Jules Janin fut nommé à la place de Sainte-Beuve le 7 avril 1870; son discours de réception ne devait être prononcé que le 9 novembre 1871. Dans l’intervalle, la guerre, la chute de l’Empire, le siège de Paris, la Commune, avaient comme suspendu la vie de l’Académie. Lorsque, dans les derniers mois de 1871, elle put enfin reprendre régulièrement ses séances, il se trouva qu’elle avait à pourvoir à quatre vacances: il lui fallait remplacer Montalembert, Villemain, Prévost-Paradol et Prosper Mérimée[429].

L’occasion, certes, était propice, et il convenait de ne la pas laisser échapper.

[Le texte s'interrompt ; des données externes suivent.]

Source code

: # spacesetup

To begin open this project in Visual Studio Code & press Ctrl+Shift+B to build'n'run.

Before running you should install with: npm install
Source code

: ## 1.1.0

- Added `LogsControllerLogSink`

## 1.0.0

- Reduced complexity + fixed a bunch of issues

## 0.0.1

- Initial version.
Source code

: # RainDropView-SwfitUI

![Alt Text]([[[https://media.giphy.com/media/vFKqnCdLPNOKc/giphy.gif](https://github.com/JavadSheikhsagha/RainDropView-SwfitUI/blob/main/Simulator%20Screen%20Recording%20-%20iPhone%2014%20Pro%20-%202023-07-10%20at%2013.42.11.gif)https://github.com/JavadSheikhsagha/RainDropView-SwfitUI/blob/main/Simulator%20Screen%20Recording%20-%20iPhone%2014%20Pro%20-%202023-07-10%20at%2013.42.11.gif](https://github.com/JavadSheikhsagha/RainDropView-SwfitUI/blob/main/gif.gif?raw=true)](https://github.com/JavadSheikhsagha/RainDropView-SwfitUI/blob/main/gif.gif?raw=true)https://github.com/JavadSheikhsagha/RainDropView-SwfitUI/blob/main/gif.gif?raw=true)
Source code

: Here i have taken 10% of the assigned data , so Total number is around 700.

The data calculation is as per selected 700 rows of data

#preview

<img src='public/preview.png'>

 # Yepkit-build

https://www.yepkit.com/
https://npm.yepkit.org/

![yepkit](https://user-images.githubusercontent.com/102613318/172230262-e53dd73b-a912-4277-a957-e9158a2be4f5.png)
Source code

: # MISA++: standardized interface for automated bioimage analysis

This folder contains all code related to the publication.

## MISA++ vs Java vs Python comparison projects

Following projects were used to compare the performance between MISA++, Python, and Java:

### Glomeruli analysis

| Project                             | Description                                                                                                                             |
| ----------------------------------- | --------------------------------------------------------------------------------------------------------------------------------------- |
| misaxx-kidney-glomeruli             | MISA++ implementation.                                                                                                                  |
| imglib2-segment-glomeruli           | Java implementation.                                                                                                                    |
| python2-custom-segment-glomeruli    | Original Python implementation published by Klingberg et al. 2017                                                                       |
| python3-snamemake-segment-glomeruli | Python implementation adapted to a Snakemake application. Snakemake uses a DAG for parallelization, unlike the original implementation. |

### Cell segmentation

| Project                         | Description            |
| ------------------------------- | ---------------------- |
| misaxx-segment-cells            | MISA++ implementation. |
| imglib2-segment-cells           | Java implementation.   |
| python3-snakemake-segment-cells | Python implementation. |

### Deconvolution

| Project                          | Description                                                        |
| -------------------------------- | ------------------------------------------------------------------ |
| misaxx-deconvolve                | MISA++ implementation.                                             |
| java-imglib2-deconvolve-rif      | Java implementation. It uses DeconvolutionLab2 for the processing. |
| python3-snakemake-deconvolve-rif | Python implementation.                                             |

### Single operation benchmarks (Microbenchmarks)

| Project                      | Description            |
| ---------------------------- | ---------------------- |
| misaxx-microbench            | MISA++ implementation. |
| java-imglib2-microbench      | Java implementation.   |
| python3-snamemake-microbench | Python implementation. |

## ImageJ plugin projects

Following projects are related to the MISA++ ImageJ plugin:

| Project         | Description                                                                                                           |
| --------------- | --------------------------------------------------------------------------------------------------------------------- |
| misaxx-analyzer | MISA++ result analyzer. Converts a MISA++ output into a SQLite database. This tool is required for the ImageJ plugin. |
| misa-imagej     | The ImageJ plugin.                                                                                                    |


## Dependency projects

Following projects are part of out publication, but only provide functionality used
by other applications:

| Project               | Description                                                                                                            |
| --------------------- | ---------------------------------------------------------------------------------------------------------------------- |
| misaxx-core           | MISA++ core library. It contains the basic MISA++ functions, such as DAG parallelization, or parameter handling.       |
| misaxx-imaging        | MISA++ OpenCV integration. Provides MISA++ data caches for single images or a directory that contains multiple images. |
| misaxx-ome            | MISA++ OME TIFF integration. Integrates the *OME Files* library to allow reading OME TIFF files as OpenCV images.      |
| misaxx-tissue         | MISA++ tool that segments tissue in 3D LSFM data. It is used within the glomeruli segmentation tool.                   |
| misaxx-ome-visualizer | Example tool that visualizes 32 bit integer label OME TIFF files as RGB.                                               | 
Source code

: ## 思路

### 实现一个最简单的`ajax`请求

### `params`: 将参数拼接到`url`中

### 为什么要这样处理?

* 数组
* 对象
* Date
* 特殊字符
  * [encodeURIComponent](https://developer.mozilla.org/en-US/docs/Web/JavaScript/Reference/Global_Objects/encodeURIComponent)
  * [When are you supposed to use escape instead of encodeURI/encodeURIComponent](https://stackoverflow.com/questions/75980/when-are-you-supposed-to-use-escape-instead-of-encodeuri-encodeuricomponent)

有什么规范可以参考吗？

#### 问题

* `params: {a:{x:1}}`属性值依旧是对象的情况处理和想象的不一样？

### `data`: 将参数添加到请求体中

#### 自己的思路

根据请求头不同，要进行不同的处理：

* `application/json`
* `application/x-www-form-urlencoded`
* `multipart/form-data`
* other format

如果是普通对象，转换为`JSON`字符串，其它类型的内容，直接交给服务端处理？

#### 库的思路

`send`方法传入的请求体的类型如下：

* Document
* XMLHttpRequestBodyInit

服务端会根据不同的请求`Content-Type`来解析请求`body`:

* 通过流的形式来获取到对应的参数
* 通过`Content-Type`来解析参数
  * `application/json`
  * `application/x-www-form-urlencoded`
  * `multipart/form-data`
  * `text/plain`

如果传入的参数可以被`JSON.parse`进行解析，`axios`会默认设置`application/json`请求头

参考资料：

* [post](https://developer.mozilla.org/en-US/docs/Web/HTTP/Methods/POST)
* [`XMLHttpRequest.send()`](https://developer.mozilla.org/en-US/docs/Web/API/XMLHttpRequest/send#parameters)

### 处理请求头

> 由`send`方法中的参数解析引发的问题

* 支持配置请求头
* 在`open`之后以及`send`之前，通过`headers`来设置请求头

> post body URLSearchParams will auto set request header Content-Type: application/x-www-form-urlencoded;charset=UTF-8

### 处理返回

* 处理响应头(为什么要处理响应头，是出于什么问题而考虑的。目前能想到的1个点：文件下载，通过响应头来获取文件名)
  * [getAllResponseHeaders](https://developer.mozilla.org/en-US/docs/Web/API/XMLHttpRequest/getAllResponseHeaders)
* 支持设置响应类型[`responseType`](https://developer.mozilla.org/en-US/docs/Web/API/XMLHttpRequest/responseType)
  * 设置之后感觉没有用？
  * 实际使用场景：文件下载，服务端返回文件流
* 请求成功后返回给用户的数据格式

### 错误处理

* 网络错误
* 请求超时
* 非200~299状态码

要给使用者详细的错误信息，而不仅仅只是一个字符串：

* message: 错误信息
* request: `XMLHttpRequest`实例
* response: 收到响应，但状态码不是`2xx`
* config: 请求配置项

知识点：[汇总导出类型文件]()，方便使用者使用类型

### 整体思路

Avant même d’agir auprès de Pontmartin, j’écrivis à M. de Falloux pour m’assurer de ses intentions, et j’en reçus la réponse suivante, datée du 8 août 1871:

Je vous remercie, cher monsieur, de votre aimable souvenir et de l’appréciation, si juste à mon sens, de notre vraie situation. Du reste, si je suis affligé par la conduite de M. Thiers, je n’en suis plus surpris depuis un certain nombre de mois, et je puis dire loin de lui ce que je lui ai dit à lui-même: il se trompe aujourd’hui sur l’état de la France, comme il s’est trompé sur l’état de Paris avant le 18 mars. Ces illusions-là nous ont coûté déjà bien cher: elles peuvent entraîner encore de plus épouvantables catastrophes.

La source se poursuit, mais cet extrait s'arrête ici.